:: Task to carry out ::
Word for word, restate all the records; images are not part of the copy.

Saved entries
▬▬▬
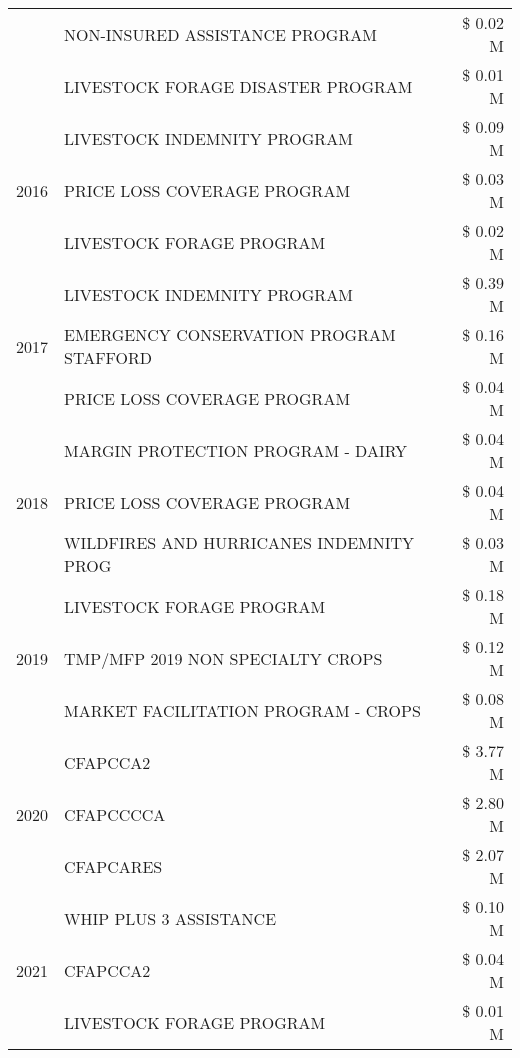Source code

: \begin{tabular}{llr}
 & NON-INSURED ASSISTANCE PROGRAM & \$ 0.02 M \\
 & LIVESTOCK FORAGE DISASTER PROGRAM & \$ 0.01 M \\
\cline{1-3}
\multirow[t]{3}{*}{2016} & LIVESTOCK INDEMNITY PROGRAM & \$ 0.09 M \\
 & PRICE LOSS COVERAGE PROGRAM & \$ 0.03 M \\
 & LIVESTOCK FORAGE PROGRAM & \$ 0.02 M \\
\cline{1-3}
\multirow[t]{3}{*}{2017} & LIVESTOCK INDEMNITY PROGRAM & \$ 0.39 M \\
 & EMERGENCY CONSERVATION PROGRAM STAFFORD & \$ 0.16 M \\
 & PRICE LOSS COVERAGE PROGRAM & \$ 0.04 M \\
\cline{1-3}
\multirow[t]{3}{*}{2018} & MARGIN PROTECTION PROGRAM - DAIRY & \$ 0.04 M \\
 & PRICE LOSS COVERAGE PROGRAM & \$ 0.04 M \\
 & WILDFIRES AND HURRICANES INDEMNITY PROG & \$ 0.03 M \\
\cline{1-3}
\multirow[t]{3}{*}{2019} & LIVESTOCK FORAGE PROGRAM & \$ 0.18 M \\
 & TMP/MFP 2019 NON SPECIALTY CROPS & \$ 0.12 M \\
 & MARKET FACILITATION PROGRAM - CROPS & \$ 0.08 M \\
\cline{1-3}
\multirow[t]{3}{*}{2020} & CFAPCCA2 & \$ 3.77 M \\
 & CFAPCCCCA & \$ 2.80 M \\
 & CFAPCARES & \$ 2.07 M \\
\cline{1-3}
\multirow[t]{3}{*}{2021} & WHIP PLUS 3 ASSISTANCE & \$ 0.10 M \\
 & CFAPCCA2 & \$ 0.04 M \\
 & LIVESTOCK FORAGE PROGRAM & \$ 0.01 M \\
\cline{1-3}
\bottomrule
\end{tabular}
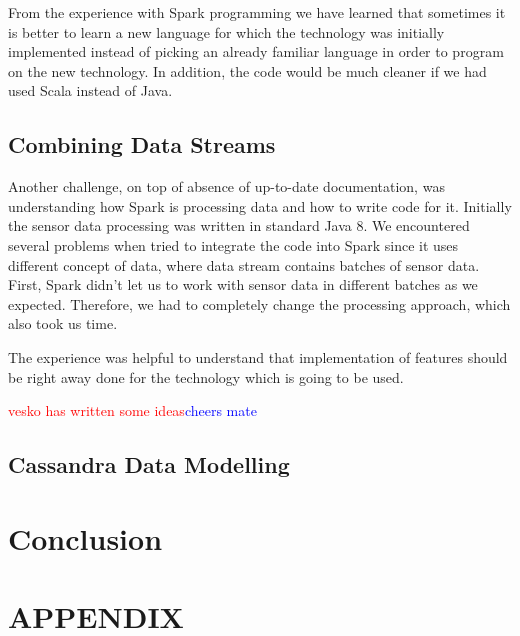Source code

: \documentclass[prodmode,acmtosem]{acmsmall} %
\begin{document}
From the experience with Spark programming we have learned that sometimes it is better to learn a new language for which the technology was initially implemented instead of picking an already familiar language in order to program on the new technology. In addition, the code would be much cleaner if we had used Scala instead of Java.

\subsection{Combining Data Streams}
Another challenge, on top of absence of up-to-date documentation, was understanding how Spark is processing data and how to write code for it. Initially the sensor data processing was written in standard Java 8. We encountered several problems when tried to integrate the code into Spark since it uses different concept of data, where data stream contains batches of sensor data. First, Spark didn't let us to work with sensor data in different batches as we expected. Therefore, we had to completely change the processing approach, which also took us time.

The experience was helpful to understand that implementation of features should be right away done for the technology which is going to be used.

\textcolor{red}{vesko has written some ideas}\textcolor{blue}{cheers mate}

\subsection{Cassandra Data Modelling}

\section{Conclusion}


\appendix
\section*{APPENDIX} \label{Appendix}
\setcounter{section}{1}


\begin{acks}
\end{acks}  
\end{document}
▬▬▬
:: Written answer ::
Source code

: \begin{tabular}{llr}
 & NON-INSURED ASSISTANCE PROGRAM & \$ 0.02 M \\
 & LIVESTOCK FORAGE DISASTER PROGRAM & \$ 0.01 M \\
\cline{1-3}
\multirow[t]{3}{*}{2016} & LIVESTOCK INDEMNITY PROGRAM & \$ 0.09 M \\
 & PRICE LOSS COVERAGE PROGRAM & \$ 0.03 M \\
 & LIVESTOCK FORAGE PROGRAM & \$ 0.02 M \\
\cline{1-3}
\multirow[t]{3}{*}{2017} & LIVESTOCK INDEMNITY PROGRAM & \$ 0.39 M \\
 & EMERGENCY CONSERVATION PROGRAM STAFFORD & \$ 0.16 M \\
 & PRICE LOSS COVERAGE PROGRAM & \$ 0.04 M \\
\cline{1-3}
\multirow[t]{3}{*}{2018} & MARGIN PROTECTION PROGRAM - DAIRY & \$ 0.04 M \\
 & PRICE LOSS COVERAGE PROGRAM & \$ 0.04 M \\
 & WILDFIRES AND HURRICANES INDEMNITY PROG & \$ 0.03 M \\
\cline{1-3}
\multirow[t]{3}{*}{2019} & LIVESTOCK FORAGE PROGRAM & \$ 0.18 M \\
 & TMP/MFP 2019 NON SPECIALTY CROPS & \$ 0.12 M \\
 & MARKET FACILITATION PROGRAM - CROPS & \$ 0.08 M \\
\cline{1-3}
\multirow[t]{3}{*}{2020} & CFAPCCA2 & \$ 3.77 M \\
 & CFAPCCCCA & \$ 2.80 M \\
 & CFAPCARES & \$ 2.07 M \\
\cline{1-3}
\multirow[t]{3}{*}{2021} & WHIP PLUS 3 ASSISTANCE & \$ 0.10 M \\
 & CFAPCCA2 & \$ 0.04 M \\
 & LIVESTOCK FORAGE PROGRAM & \$ 0.01 M \\
\cline{1-3}
\bottomrule
\end{tabular}
Source code

: \documentclass[prodmode,acmtosem]{acmsmall} %
\begin{document}
From the experience with Spark programming we have learned that sometimes it is better to learn a new language for which the technology was initially implemented instead of picking an already familiar language in order to program on the new technology. In addition, the code would be much cleaner if we had used Scala instead of Java.

\subsection{Combining Data Streams}
Another challenge, on top of absence of up-to-date documentation, was understanding how Spark is processing data and how to write code for it. Initially the sensor data processing was written in standard Java 8. We encountered several problems when tried to integrate the code into Spark since it uses different concept of data, where data stream contains batches of sensor data. First, Spark didn't let us to work with sensor data in different batches as we expected. Therefore, we had to completely change the processing approach, which also took us time.

The experience was helpful to understand that implementation of features should be right away done for the technology which is going to be used.

\textcolor{red}{vesko has written some ideas}\textcolor{blue}{cheers mate}

\subsection{Cassandra Data Modelling}

\section{Conclusion}


\appendix
\section*{APPENDIX} \label{Appendix}
\setcounter{section}{1}


\begin{acks}
\end{acks}  
\end{document}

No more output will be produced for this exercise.